Green Valley :: What I Did for Love
Like I said, my intention was to leave Buck Brook and go to California. Shortly after facing the world of underemployment after graduation, I'd started applying to graduate schools. Green Valley was my fallback plan. Within a week or two of landing in Orange City, I was awarded a full fellowship to Stanford.
It was the era of road trips. The plan was that my best friend Trish and I would rent or buy a car and head west and she would see me to my destination.
But my new boyfriend Paul had different ideas. The minute I moved from Abbey down to Buck Brook Farm, he began lobbying to get me to stay. I told him it was only a one-year commitment. He said if I left, I'd never return. He was sure of it.
Feminism was peaking and someone suggested that I talk to Helen Lee Barclay, the campus matriarch, the arthritic woman of a certain age who had seen it all, done it all, and always had it her way. She was an artist who wore smocks and presided over a wonderful art studio that I can't remember anyone ever using. She seemed to prefer gardening and bossing around little boys, who soaked up the attention. She harumphed.
I requested an audience, sat at her feet and explained my situation. Right off the bat, she was in favor of telling Paul to cool his jets and let me take advantage of the wonderful opportunity I'd been offered. Then a funny thing happened. She asked what I planned to study. I told her: Latin American Studies, with a concentration in Brazilian literature. I was interested in how individual authors used literature -- fiction -- to finally be able to tell the great traumatic stories of their lives and how those stories converge into the mythology of a people. Something like that. I thought it was an important question -- I still do.

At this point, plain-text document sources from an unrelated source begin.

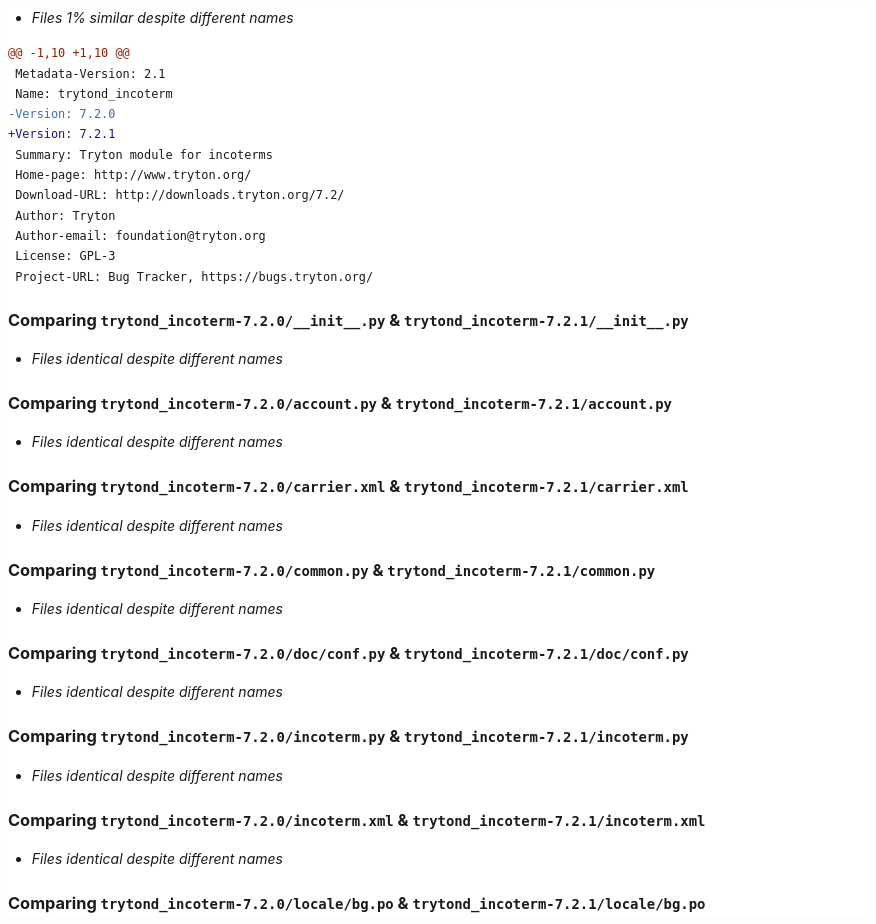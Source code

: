  * *Files 1% similar despite different names*

```diff
@@ -1,10 +1,10 @@
 Metadata-Version: 2.1
 Name: trytond_incoterm
-Version: 7.2.0
+Version: 7.2.1
 Summary: Tryton module for incoterms
 Home-page: http://www.tryton.org/
 Download-URL: http://downloads.tryton.org/7.2/
 Author: Tryton
 Author-email: foundation@tryton.org
 License: GPL-3
 Project-URL: Bug Tracker, https://bugs.tryton.org/
```

### Comparing `trytond_incoterm-7.2.0/__init__.py` & `trytond_incoterm-7.2.1/__init__.py`

 * *Files identical despite different names*

### Comparing `trytond_incoterm-7.2.0/account.py` & `trytond_incoterm-7.2.1/account.py`

 * *Files identical despite different names*

### Comparing `trytond_incoterm-7.2.0/carrier.xml` & `trytond_incoterm-7.2.1/carrier.xml`

 * *Files identical despite different names*

### Comparing `trytond_incoterm-7.2.0/common.py` & `trytond_incoterm-7.2.1/common.py`

 * *Files identical despite different names*

### Comparing `trytond_incoterm-7.2.0/doc/conf.py` & `trytond_incoterm-7.2.1/doc/conf.py`

 * *Files identical despite different names*

### Comparing `trytond_incoterm-7.2.0/incoterm.py` & `trytond_incoterm-7.2.1/incoterm.py`

 * *Files identical despite different names*

### Comparing `trytond_incoterm-7.2.0/incoterm.xml` & `trytond_incoterm-7.2.1/incoterm.xml`

 * *Files identical despite different names*

### Comparing `trytond_incoterm-7.2.0/locale/bg.po` & `trytond_incoterm-7.2.1/locale/bg.po`

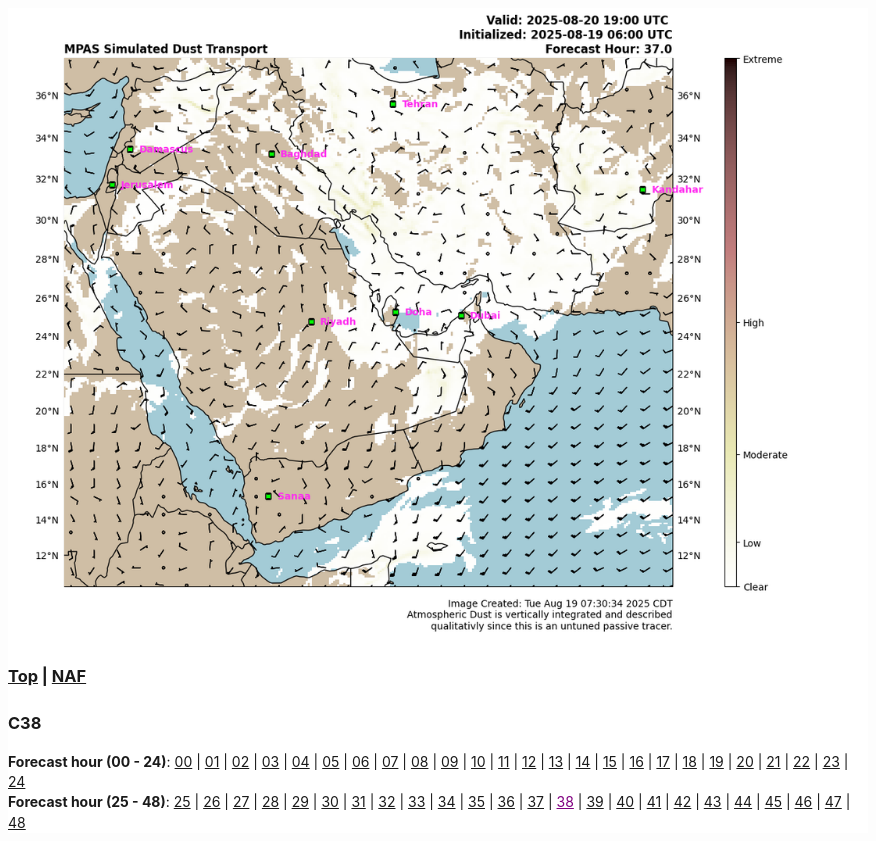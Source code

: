 <img src="../Figures/TRANSPORT_DUST_CENTCOM_37.png" alt="CENTCOM Transport 37 Hour Forecast" width="800"/>

### [Top](#general-information) | [NAF](#lastest-north-africa-dust-transport-data)
### C38 

<b>Forecast hour (00 - 24)</b>: [00](#c0) | [01](#c1) | [02](#c2) | [03](#c3) | [04](#c4) | [05](#c5) | [06](#c6) | [07](#c7) | [08](#c8) | [09](#c9) | [10](#c10) | [11](#c11) | [12](#c12) | [13](#c13) | [14](#c14) | [15](#c15) | [16](#c16) | [17](#c17) | [18](#c18) | [19](#c19) | [20](#c20) | [21](#c21) | [22](#c22) | [23](#c23) | [24](#c24)</br>
<b>Forecast hour (25 - 48)</b>: [25](#c25) | [26](#c26) | [27](#c27) | [28](#c28) | [29](#c29) | [30](#c30) | [31](#c31) | [32](#c32) | [33](#c33) | [34](#c34) | [35](#c35) | [36](#c36) | [37](#c37) | <span style='color: purple; text-decoration:underline;'>38</span> | [39](#c39) | [40](#c40) | [41](#c41) | [42](#c42) | [43](#c43) | [44](#c44) | [45](#c45) | [46](#c46) | [47](#c47) | [48](#c48)
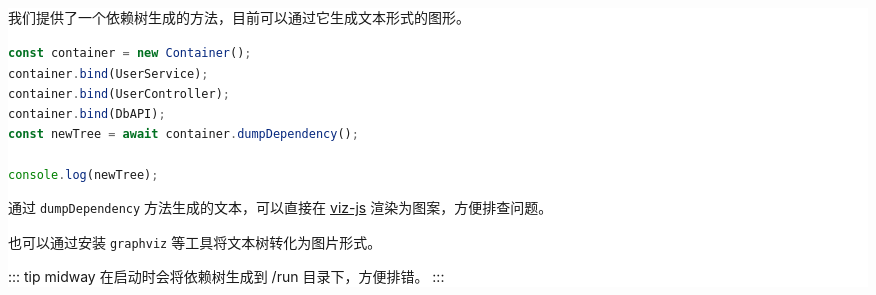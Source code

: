 我们提供了一个依赖树生成的方法，目前可以通过它生成文本形式的图形。

```ts
const container = new Container();
container.bind(UserService);
container.bind(UserController);
container.bind(DbAPI);
const newTree = await container.dumpDependency();

console.log(newTree);
```

通过 `dumpDependency` 方法生成的文本，可以直接在 [viz-js](http://viz-js.com/) 渲染为图案，方便排查问题。

也可以通过安装 `graphviz` 等工具将文本树转化为图片形式。

::: tip
midway 在启动时会将依赖树生成到 /run 目录下，方便排错。
:::
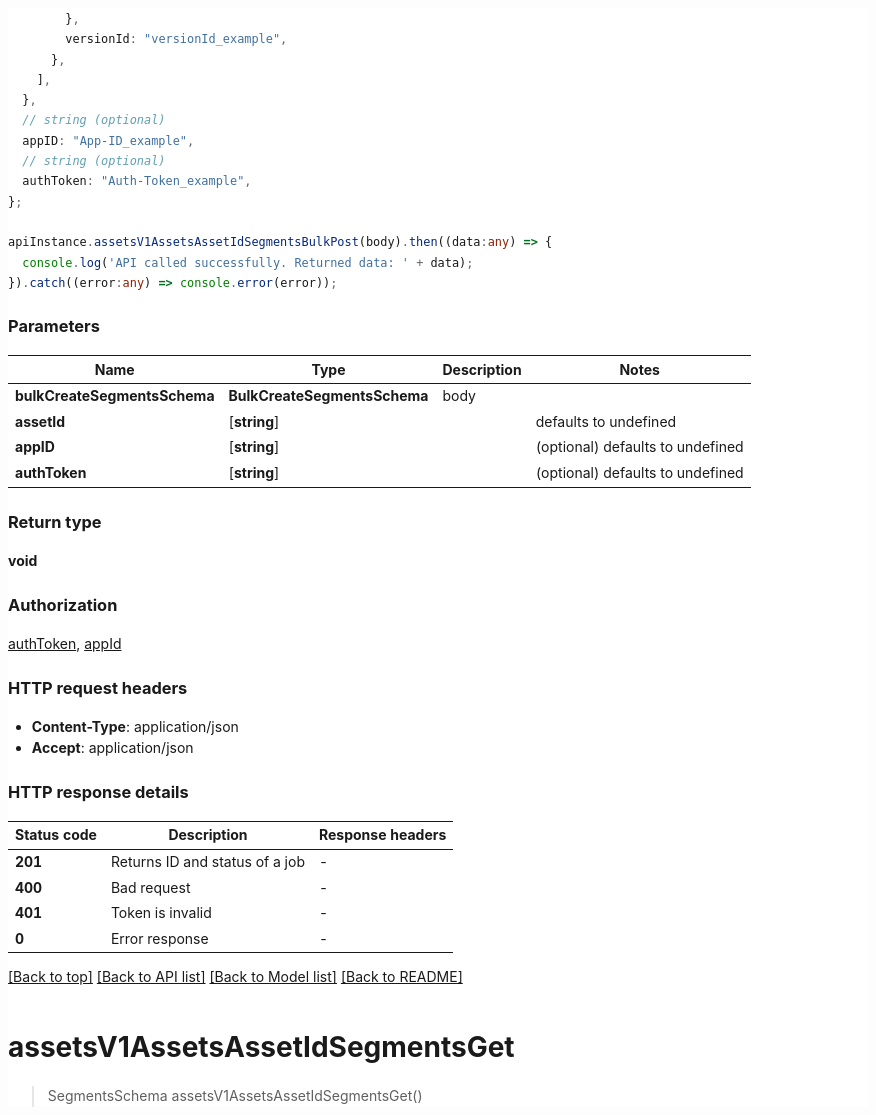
 ```typescript
        },
        versionId: "versionId_example",
      },
    ],
  },
  // string (optional)
  appID: "App-ID_example",
  // string (optional)
  authToken: "Auth-Token_example",
};

apiInstance.assetsV1AssetsAssetIdSegmentsBulkPost(body).then((data:any) => {
  console.log('API called successfully. Returned data: ' + data);
}).catch((error:any) => console.error(error));
```


### Parameters

Name | Type | Description  | Notes
------------- | ------------- | ------------- | -------------
 **bulkCreateSegmentsSchema** | **BulkCreateSegmentsSchema**| body |
 **assetId** | [**string**] |  | defaults to undefined
 **appID** | [**string**] |  | (optional) defaults to undefined
 **authToken** | [**string**] |  | (optional) defaults to undefined


### Return type

**void**

### Authorization

[authToken](README.md#authToken), [appId](README.md#appId)

### HTTP request headers

 - **Content-Type**: application/json
 - **Accept**: application/json


### HTTP response details
| Status code | Description | Response headers |
|-------------|-------------|------------------|
**201** | Returns ID and status of a job |  -  |
**400** | Bad request |  -  |
**401** | Token is invalid |  -  |
**0** | Error response |  -  |

[[Back to top]](#) [[Back to API list]](README.md#documentation-for-api-endpoints) [[Back to Model list]](README.md#documentation-for-models) [[Back to README]](README.md)

# **assetsV1AssetsAssetIdSegmentsGet**
> SegmentsSchema assetsV1AssetsAssetIdSegmentsGet()

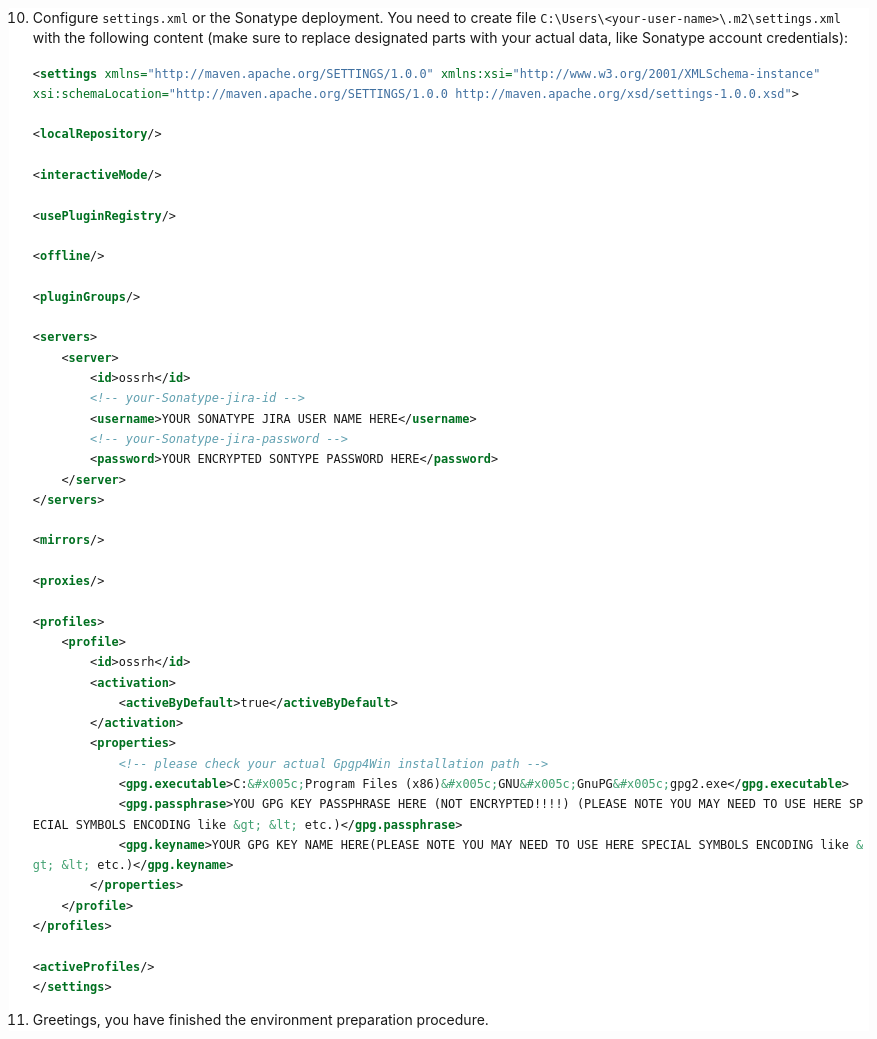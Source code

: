 10. Configure `settings.xml` or the Sonatype deployment. You need to create file `C:\Users\<your-user-name>\.m2\settings.xml` with the following content (make sure to replace designated parts with your actual data, like Sonatype account credentials):
    ```xml
    <settings xmlns="http://maven.apache.org/SETTINGS/1.0.0" xmlns:xsi="http://www.w3.org/2001/XMLSchema-instance"
	xsi:schemaLocation="http://maven.apache.org/SETTINGS/1.0.0 http://maven.apache.org/xsd/settings-1.0.0.xsd">

	<localRepository/>

	<interactiveMode/>

	<usePluginRegistry/>

	<offline/>

	<pluginGroups/>

	<servers>
		<server>
			<id>ossrh</id>
			<!-- your-Sonatype-jira-id -->
			<username>YOUR SONATYPE JIRA USER NAME HERE</username>
			<!-- your-Sonatype-jira-password -->
			<password>YOUR ENCRYPTED SONTYPE PASSWORD HERE</password>
		</server>
	</servers>

	<mirrors/>

	<proxies/>

	<profiles>
		<profile>
			<id>ossrh</id>
			<activation>
				<activeByDefault>true</activeByDefault>
			</activation>
			<properties>
				<!-- please check your actual Gpgp4Win installation path -->
				<gpg.executable>C:&#x005c;Program Files (x86)&#x005c;GNU&#x005c;GnuPG&#x005c;gpg2.exe</gpg.executable>
				<gpg.passphrase>YOU GPG KEY PASSPHRASE HERE (NOT ENCRYPTED!!!!) (PLEASE NOTE YOU MAY NEED TO USE HERE SPECIAL SYMBOLS ENCODING like &gt; &lt; etc.)</gpg.passphrase>
				<gpg.keyname>YOUR GPG KEY NAME HERE(PLEASE NOTE YOU MAY NEED TO USE HERE SPECIAL SYMBOLS ENCODING like &gt; &lt; etc.)</gpg.keyname>
			</properties>
		</profile>
	</profiles>

	<activeProfiles/>
    </settings>
    ```

11. Greetings, you have finished the environment preparation procedure.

"If you want to make a contribution to the world, I think you better stay here with Paul," she said and dismissed me.
I was crushed, but in an odd way relieved. I was captivated by Paul and all the values he stood for. I liked the healthy aims of the farm. I was still a midwesterner at heart, afraid of California, afraid of being sucked into a culture of personal abandon.
Trish came to visit and the road trip we took was to Chicago* and back to retrieve the remains of our lives there. I stayed and she stayed too, postponing the completion of her nursing degree.
An older woman friend in Chicago was horrified by my decision. I told her that I thought love was a rarer thing than schooling. I had always been successful in school, but this was the first time I was successful in love. She had to agree that the feminist party line couldn't hold a candle to that.
I never regretted that decision though sometimes I wonder what might have happened. I probably would have wound up teaching Spanish and Brazilian literature at a small college somewhere, . Even though I didn't live happily ever after with Paul, I did live happily ever after, so what is there to regret?
Green Valley School was a residential program for troubled kids and a sixties-style commune for its staff. I arrived at Green Valley School in Orange City Florida in February 1971. Around May, Lee Ricketts and I drove 10 kids north to the Catskills to start our own little farm adjacent to GVS' Buck Brook Farm. I left the Green Valley family, with my future husband, in August of 1972.
*Actually, I remember our renting a Chevy Econoline for the trip back but I can remember how we got to Chicago. Did we fly?